Start of Dataset records

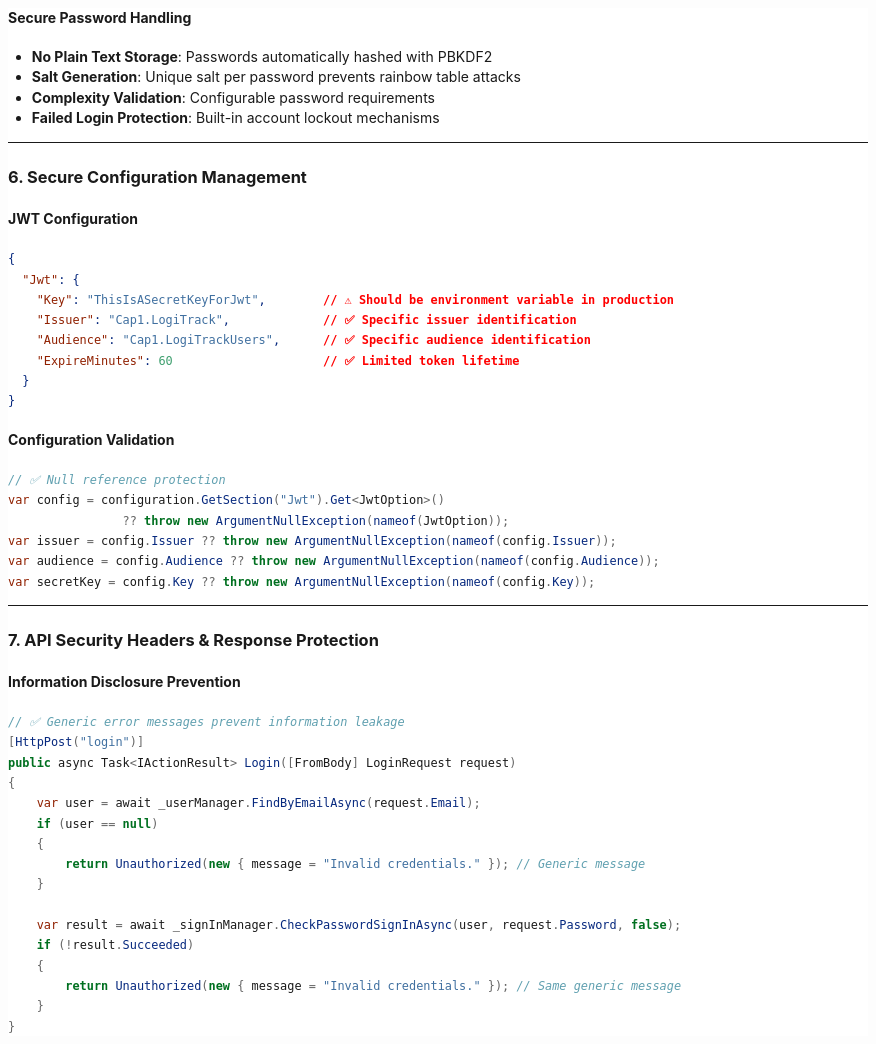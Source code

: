 #### **Secure Password Handling**
- **No Plain Text Storage**: Passwords automatically hashed with PBKDF2
- **Salt Generation**: Unique salt per password prevents rainbow table attacks
- **Complexity Validation**: Configurable password requirements
- **Failed Login Protection**: Built-in account lockout mechanisms

---

### **6. Secure Configuration Management**

#### **JWT Configuration**
```json
{
  "Jwt": {
    "Key": "ThisIsASecretKeyForJwt",        // ⚠️ Should be environment variable in production
    "Issuer": "Cap1.LogiTrack",             // ✅ Specific issuer identification
    "Audience": "Cap1.LogiTrackUsers",      // ✅ Specific audience identification  
    "ExpireMinutes": 60                     // ✅ Limited token lifetime
  }
}
```

#### **Configuration Validation**
```csharp
// ✅ Null reference protection
var config = configuration.GetSection("Jwt").Get<JwtOption>() 
                ?? throw new ArgumentNullException(nameof(JwtOption));
var issuer = config.Issuer ?? throw new ArgumentNullException(nameof(config.Issuer));
var audience = config.Audience ?? throw new ArgumentNullException(nameof(config.Audience));
var secretKey = config.Key ?? throw new ArgumentNullException(nameof(config.Key));
```

---

### **7. API Security Headers & Response Protection**

#### **Information Disclosure Prevention**
```csharp
// ✅ Generic error messages prevent information leakage
[HttpPost("login")]
public async Task<IActionResult> Login([FromBody] LoginRequest request)
{
    var user = await _userManager.FindByEmailAsync(request.Email);
    if (user == null)
    {
        return Unauthorized(new { message = "Invalid credentials." }); // Generic message
    }
    
    var result = await _signInManager.CheckPasswordSignInAsync(user, request.Password, false);
    if (!result.Succeeded)
    {
        return Unauthorized(new { message = "Invalid credentials." }); // Same generic message
    }
}
```
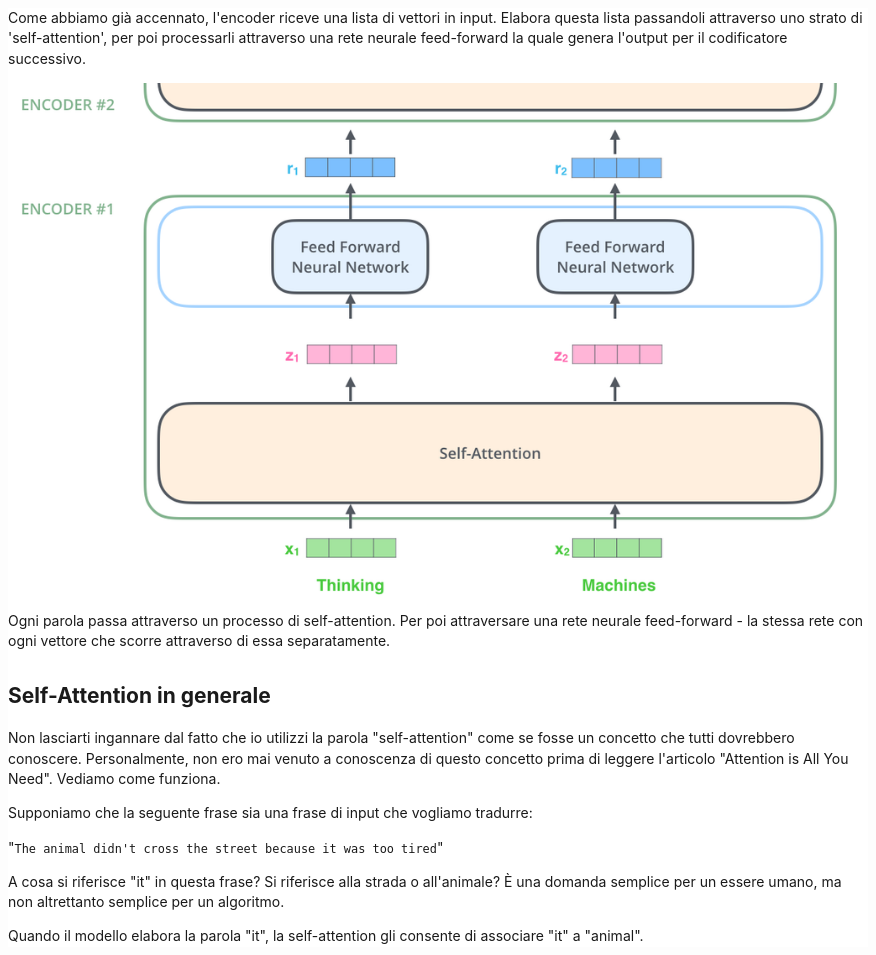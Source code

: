 Come abbiamo già accennato, l'encoder riceve una lista di vettori in input. Elabora questa lista passandoli attraverso uno strato di 'self-attention', per poi processarli attraverso una rete neurale feed-forward la quale genera l'output per il codificatore successivo.


<div class="img-div-any-width" markdown="0">
  <img src="/images/t/encoder_with_tensors_2.png" />
  <br />
  Ogni parola passa attraverso un processo di self-attention. Per poi attraversare una rete neurale feed-forward - la stessa rete con ogni vettore che scorre attraverso di essa separatamente.
</div>

## Self-Attention in generale
Non lasciarti ingannare dal fatto che io utilizzi la parola "self-attention" come se fosse un concetto che tutti dovrebbero conoscere. Personalmente, non ero mai venuto a conoscenza di questo concetto prima di leggere l'articolo "Attention is All You Need". Vediamo come funziona.

Supponiamo che la seguente frase sia una frase di input che vogliamo tradurre:

"```The animal didn't cross the street because it was too tired```"

A cosa si riferisce "it" in questa frase? Si riferisce alla strada o all'animale? È una domanda semplice per un essere umano, ma non altrettanto semplice per un algoritmo.

Quando il modello elabora la parola "it", la self-attention gli consente di associare "it" a "animal".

End of Dataset records

What is required:
Output nothing but the records, word for word, and none of their pictures.

Task answer:
Source code

: #### **Secure Password Handling**
- **No Plain Text Storage**: Passwords automatically hashed with PBKDF2
- **Salt Generation**: Unique salt per password prevents rainbow table attacks
- **Complexity Validation**: Configurable password requirements
- **Failed Login Protection**: Built-in account lockout mechanisms

---

### **6. Secure Configuration Management**

#### **JWT Configuration**
```json
{
  "Jwt": {
    "Key": "ThisIsASecretKeyForJwt",        // ⚠️ Should be environment variable in production
    "Issuer": "Cap1.LogiTrack",             // ✅ Specific issuer identification
    "Audience": "Cap1.LogiTrackUsers",      // ✅ Specific audience identification  
    "ExpireMinutes": 60                     // ✅ Limited token lifetime
  }
}
```

#### **Configuration Validation**
```csharp
// ✅ Null reference protection
var config = configuration.GetSection("Jwt").Get<JwtOption>() 
                ?? throw new ArgumentNullException(nameof(JwtOption));
var issuer = config.Issuer ?? throw new ArgumentNullException(nameof(config.Issuer));
var audience = config.Audience ?? throw new ArgumentNullException(nameof(config.Audience));
var secretKey = config.Key ?? throw new ArgumentNullException(nameof(config.Key));
```

---

### **7. API Security Headers & Response Protection**

#### **Information Disclosure Prevention**
```csharp
// ✅ Generic error messages prevent information leakage
[HttpPost("login")]
public async Task<IActionResult> Login([FromBody] LoginRequest request)
{
    var user = await _userManager.FindByEmailAsync(request.Email);
    if (user == null)
    {
        return Unauthorized(new { message = "Invalid credentials." }); // Generic message
    }
    
    var result = await _signInManager.CheckPasswordSignInAsync(user, request.Password, false);
    if (!result.Succeeded)
    {
        return Unauthorized(new { message = "Invalid credentials." }); // Same generic message
    }
}
```
Source code

: Come abbiamo già accennato, l'encoder riceve una lista di vettori in input. Elabora questa lista passandoli attraverso uno strato di 'self-attention', per poi processarli attraverso una rete neurale feed-forward la quale genera l'output per il codificatore successivo.


<div class="img-div-any-width" markdown="0">
  <img src="/images/t/encoder_with_tensors_2.png" />
  <br />
  Ogni parola passa attraverso un processo di self-attention. Per poi attraversare una rete neurale feed-forward - la stessa rete con ogni vettore che scorre attraverso di essa separatamente.
</div>

## Self-Attention in generale
Non lasciarti ingannare dal fatto che io utilizzi la parola "self-attention" come se fosse un concetto che tutti dovrebbero conoscere. Personalmente, non ero mai venuto a conoscenza di questo concetto prima di leggere l'articolo "Attention is All You Need". Vediamo come funziona.

Supponiamo che la seguente frase sia una frase di input che vogliamo tradurre:

"```The animal didn't cross the street because it was too tired```"

A cosa si riferisce "it" in questa frase? Si riferisce alla strada o all'animale? È una domanda semplice per un essere umano, ma non altrettanto semplice per un algoritmo.

Quando il modello elabora la parola "it", la self-attention gli consente di associare "it" a "animal".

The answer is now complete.